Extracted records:
[Start of Attachment]

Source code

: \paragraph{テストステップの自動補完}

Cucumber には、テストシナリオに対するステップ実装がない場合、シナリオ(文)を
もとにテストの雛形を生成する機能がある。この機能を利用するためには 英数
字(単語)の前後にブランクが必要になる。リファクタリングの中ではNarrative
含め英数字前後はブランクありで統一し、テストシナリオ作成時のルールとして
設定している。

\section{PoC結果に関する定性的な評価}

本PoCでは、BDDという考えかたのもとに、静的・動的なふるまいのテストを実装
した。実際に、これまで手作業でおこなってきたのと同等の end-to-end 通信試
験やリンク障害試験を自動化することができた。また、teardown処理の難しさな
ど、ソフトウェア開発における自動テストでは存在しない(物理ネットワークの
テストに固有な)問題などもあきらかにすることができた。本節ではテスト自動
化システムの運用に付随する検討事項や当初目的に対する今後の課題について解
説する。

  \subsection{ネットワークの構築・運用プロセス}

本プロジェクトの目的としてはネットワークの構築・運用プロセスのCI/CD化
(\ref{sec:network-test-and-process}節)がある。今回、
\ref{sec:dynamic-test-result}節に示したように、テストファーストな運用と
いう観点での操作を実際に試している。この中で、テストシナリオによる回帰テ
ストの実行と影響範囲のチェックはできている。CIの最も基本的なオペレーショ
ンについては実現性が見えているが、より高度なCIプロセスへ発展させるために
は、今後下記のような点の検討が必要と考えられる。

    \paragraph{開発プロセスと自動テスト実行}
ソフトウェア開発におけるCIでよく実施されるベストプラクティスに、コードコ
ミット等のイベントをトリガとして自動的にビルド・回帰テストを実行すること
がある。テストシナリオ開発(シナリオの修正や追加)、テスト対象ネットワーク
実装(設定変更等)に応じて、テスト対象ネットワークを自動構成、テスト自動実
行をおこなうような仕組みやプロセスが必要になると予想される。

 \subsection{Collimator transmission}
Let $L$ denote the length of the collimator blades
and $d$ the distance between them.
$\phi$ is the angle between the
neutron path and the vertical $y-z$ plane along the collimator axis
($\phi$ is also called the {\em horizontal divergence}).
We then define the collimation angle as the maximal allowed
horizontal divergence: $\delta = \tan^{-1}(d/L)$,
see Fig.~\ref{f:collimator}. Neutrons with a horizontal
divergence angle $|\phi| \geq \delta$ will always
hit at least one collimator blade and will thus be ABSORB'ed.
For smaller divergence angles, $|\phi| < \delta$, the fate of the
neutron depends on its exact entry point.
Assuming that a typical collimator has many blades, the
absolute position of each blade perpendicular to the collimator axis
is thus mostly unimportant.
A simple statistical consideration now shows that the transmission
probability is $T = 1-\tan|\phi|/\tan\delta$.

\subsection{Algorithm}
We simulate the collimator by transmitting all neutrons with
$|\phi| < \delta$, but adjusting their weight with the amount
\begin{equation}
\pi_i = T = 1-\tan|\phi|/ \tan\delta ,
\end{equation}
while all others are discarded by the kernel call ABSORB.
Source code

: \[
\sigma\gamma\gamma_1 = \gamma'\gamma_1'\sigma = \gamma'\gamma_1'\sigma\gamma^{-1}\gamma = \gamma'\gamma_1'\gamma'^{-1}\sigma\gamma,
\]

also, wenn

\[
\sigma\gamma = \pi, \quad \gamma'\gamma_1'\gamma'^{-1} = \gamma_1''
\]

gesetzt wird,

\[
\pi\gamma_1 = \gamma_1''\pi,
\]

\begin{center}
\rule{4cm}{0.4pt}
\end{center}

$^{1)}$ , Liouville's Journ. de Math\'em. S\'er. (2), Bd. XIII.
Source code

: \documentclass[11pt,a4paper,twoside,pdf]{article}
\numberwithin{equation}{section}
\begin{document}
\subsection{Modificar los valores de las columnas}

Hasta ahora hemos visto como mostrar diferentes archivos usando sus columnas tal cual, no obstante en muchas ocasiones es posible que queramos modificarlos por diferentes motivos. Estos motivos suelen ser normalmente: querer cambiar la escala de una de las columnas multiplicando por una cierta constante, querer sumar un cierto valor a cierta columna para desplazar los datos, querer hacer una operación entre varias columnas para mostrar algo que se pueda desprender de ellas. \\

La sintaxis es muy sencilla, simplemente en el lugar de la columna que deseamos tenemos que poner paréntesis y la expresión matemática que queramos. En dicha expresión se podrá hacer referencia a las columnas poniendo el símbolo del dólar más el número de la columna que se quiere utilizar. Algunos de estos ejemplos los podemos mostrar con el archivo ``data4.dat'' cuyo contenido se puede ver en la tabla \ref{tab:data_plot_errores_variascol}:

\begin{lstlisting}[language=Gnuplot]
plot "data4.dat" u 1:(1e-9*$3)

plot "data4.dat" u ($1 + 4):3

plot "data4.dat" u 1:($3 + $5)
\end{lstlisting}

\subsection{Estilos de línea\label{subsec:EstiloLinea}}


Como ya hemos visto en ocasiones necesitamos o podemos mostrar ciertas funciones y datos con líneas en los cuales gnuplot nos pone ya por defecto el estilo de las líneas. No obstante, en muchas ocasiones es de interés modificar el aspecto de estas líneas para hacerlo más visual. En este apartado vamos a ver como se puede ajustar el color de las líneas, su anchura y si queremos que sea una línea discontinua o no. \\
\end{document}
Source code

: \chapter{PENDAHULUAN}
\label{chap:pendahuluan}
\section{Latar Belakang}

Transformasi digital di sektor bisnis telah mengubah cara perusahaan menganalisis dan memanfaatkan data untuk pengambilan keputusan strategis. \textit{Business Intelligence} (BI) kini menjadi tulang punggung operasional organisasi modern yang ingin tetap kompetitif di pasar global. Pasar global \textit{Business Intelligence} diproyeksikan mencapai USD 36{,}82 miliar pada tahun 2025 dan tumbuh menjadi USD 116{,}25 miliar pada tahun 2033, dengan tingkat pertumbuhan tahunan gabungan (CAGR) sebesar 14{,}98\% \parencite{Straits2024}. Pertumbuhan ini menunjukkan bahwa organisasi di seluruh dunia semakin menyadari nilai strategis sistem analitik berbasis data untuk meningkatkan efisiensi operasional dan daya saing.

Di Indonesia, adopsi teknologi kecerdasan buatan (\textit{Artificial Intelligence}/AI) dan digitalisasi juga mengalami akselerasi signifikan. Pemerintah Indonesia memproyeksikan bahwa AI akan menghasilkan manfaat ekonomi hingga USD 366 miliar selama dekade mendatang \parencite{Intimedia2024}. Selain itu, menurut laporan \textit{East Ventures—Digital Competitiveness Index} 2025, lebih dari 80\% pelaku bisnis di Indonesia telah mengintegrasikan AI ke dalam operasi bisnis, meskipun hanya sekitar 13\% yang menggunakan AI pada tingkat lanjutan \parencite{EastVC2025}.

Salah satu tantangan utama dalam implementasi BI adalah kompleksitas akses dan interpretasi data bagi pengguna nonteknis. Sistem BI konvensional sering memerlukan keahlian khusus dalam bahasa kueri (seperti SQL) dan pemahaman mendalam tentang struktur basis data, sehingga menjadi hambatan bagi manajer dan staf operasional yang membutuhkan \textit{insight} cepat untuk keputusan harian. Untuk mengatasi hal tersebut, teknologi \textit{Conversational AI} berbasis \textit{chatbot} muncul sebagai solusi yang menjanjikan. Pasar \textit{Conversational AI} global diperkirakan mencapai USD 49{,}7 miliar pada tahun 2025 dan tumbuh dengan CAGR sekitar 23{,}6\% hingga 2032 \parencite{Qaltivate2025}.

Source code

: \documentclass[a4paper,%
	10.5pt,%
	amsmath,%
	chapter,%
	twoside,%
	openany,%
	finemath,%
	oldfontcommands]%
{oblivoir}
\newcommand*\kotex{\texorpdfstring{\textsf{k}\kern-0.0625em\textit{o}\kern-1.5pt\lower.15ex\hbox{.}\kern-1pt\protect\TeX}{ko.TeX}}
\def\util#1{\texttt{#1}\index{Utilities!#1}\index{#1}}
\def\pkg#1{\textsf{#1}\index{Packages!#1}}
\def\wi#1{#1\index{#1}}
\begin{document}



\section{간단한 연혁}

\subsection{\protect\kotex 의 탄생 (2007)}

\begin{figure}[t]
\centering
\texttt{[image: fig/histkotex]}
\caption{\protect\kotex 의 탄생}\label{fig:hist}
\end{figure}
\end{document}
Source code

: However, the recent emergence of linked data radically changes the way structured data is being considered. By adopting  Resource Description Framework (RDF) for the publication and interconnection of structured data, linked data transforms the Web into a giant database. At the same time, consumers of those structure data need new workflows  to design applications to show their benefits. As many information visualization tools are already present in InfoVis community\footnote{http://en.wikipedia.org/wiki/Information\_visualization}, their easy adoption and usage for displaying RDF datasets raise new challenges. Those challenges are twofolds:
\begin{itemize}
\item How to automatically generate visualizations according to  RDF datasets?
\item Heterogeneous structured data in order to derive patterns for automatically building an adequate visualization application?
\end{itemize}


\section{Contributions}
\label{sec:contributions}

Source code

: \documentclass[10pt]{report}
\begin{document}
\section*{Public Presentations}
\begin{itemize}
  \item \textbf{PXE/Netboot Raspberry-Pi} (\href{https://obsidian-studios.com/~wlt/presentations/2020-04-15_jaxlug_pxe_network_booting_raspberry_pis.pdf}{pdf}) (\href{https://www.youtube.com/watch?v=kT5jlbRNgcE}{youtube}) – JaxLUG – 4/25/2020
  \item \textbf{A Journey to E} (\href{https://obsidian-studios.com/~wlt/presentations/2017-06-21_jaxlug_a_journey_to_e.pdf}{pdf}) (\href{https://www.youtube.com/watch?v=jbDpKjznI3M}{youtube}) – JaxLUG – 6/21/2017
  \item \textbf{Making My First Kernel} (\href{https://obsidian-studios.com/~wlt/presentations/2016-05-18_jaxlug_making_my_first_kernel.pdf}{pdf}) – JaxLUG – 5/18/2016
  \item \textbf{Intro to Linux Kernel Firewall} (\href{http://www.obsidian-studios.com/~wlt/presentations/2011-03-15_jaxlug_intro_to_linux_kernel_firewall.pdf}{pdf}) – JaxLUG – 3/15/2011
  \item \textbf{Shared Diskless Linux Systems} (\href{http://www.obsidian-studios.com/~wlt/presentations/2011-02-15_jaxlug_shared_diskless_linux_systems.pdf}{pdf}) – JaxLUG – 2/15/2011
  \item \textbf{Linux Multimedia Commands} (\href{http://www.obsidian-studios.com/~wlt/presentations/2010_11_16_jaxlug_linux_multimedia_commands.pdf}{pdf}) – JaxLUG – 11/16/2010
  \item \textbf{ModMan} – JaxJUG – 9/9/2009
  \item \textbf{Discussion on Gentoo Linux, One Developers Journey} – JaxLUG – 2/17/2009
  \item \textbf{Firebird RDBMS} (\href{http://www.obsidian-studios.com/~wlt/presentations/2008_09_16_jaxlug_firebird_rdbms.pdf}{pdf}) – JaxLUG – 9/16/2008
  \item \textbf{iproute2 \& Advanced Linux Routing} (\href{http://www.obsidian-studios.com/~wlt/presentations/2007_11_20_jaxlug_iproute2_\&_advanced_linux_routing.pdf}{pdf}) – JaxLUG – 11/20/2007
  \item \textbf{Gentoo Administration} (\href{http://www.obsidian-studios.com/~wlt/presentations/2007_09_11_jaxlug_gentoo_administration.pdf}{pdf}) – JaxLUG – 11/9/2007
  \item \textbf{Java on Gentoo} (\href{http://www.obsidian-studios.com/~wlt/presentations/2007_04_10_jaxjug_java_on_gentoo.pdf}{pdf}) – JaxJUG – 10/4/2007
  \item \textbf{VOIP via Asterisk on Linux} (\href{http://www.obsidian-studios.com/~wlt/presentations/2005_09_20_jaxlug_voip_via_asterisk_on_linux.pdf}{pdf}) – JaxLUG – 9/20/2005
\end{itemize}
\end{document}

[End of Attachment]

Each line above that has the word "obstante" must be copied.

ANSWER TO THE PROBLEM -
Hasta ahora hemos visto como mostrar diferentes archivos usando sus columnas tal cual, no obstante en muchas ocasiones es posible que queramos modificarlos por diferentes motivos. Estos motivos suelen ser normalmente: querer cambiar la escala de una de las columnas multiplicando por una cierta constante, querer sumar un cierto valor a cierta columna para desplazar los datos, querer hacer una operación entre varias columnas para mostrar algo que se pueda desprender de ellas. \\
Como ya hemos visto en ocasiones necesitamos o podemos mostrar ciertas funciones y datos con líneas en los cuales gnuplot nos pone ya por defecto el estilo de las líneas. No obstante, en muchas ocasiones es de interés modificar el aspecto de estas líneas para hacerlo más visual. En este apartado vamos a ver como se puede ajustar el color de las líneas, su anchura y si queremos que sea una línea discontinua o no. \\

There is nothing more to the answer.